• Try it
What lines in the following entries hold the word "return"? Copy each one.
═══ Provided entries ═══
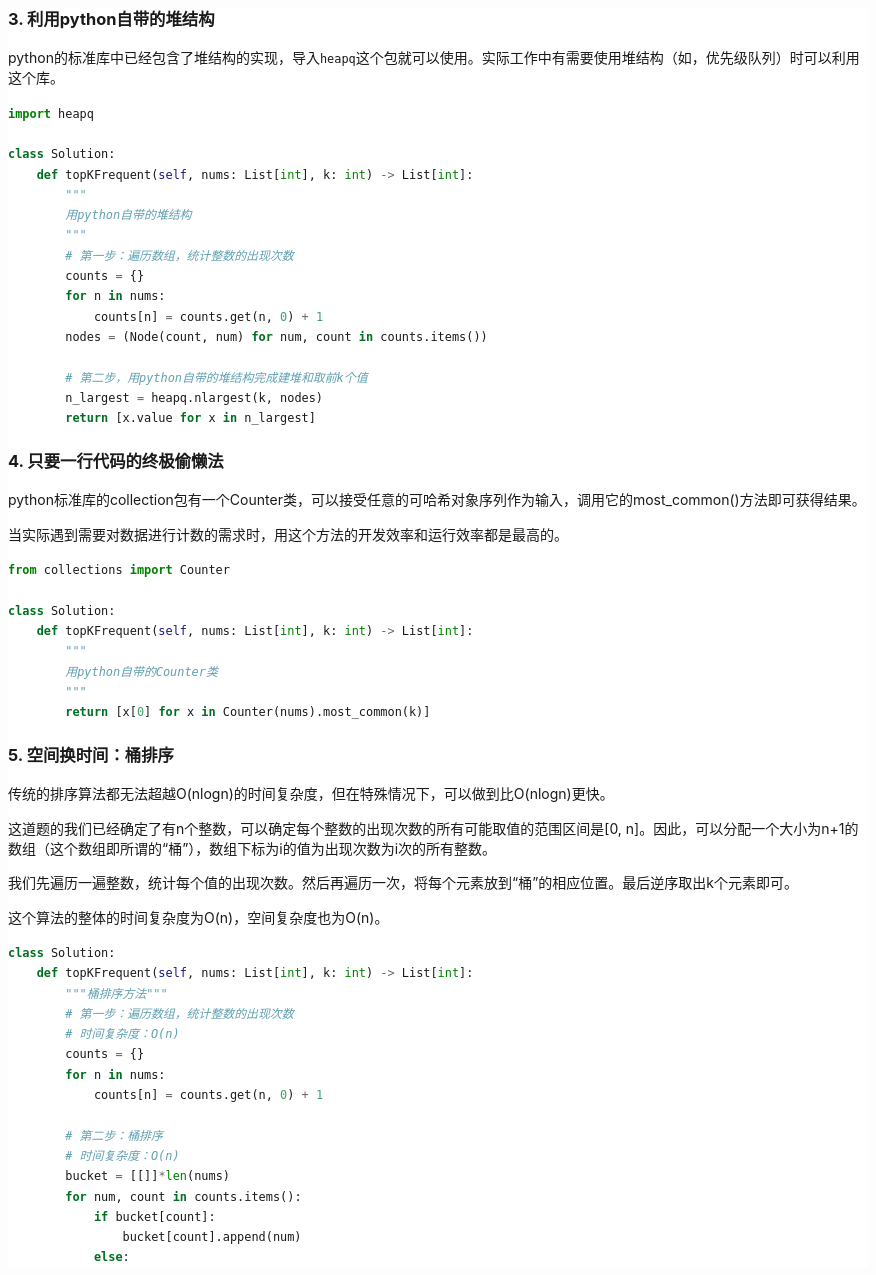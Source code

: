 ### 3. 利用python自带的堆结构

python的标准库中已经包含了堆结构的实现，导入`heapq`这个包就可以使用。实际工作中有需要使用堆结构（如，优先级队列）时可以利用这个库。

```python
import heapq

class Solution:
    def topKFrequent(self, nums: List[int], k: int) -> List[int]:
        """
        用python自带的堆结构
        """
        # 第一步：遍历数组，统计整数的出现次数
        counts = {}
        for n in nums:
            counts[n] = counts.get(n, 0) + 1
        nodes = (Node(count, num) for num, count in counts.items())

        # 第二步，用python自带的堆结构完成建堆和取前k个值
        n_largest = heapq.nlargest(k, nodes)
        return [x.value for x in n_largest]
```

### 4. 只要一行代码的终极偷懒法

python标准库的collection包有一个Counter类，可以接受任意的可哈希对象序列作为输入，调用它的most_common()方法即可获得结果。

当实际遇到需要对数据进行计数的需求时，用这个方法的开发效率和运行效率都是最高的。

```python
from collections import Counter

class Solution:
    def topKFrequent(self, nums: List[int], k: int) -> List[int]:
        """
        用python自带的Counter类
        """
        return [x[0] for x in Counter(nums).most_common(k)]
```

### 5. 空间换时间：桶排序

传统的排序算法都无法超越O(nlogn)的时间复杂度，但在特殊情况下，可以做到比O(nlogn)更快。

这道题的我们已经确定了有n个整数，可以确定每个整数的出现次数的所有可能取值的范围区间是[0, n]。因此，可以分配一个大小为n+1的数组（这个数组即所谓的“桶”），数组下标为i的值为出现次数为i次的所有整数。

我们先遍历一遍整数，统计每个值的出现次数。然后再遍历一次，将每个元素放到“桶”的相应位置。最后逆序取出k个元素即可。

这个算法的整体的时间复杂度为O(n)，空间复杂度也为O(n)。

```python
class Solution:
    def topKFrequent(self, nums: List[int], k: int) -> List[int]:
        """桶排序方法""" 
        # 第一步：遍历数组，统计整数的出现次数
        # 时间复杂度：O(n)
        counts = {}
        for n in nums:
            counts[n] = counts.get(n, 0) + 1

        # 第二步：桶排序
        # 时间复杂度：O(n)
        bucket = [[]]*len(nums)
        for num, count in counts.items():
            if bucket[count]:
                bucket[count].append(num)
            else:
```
═══
• Reply to the exercise
        return [x.value for x in n_largest]
        return [x[0] for x in Counter(nums).most_common(k)]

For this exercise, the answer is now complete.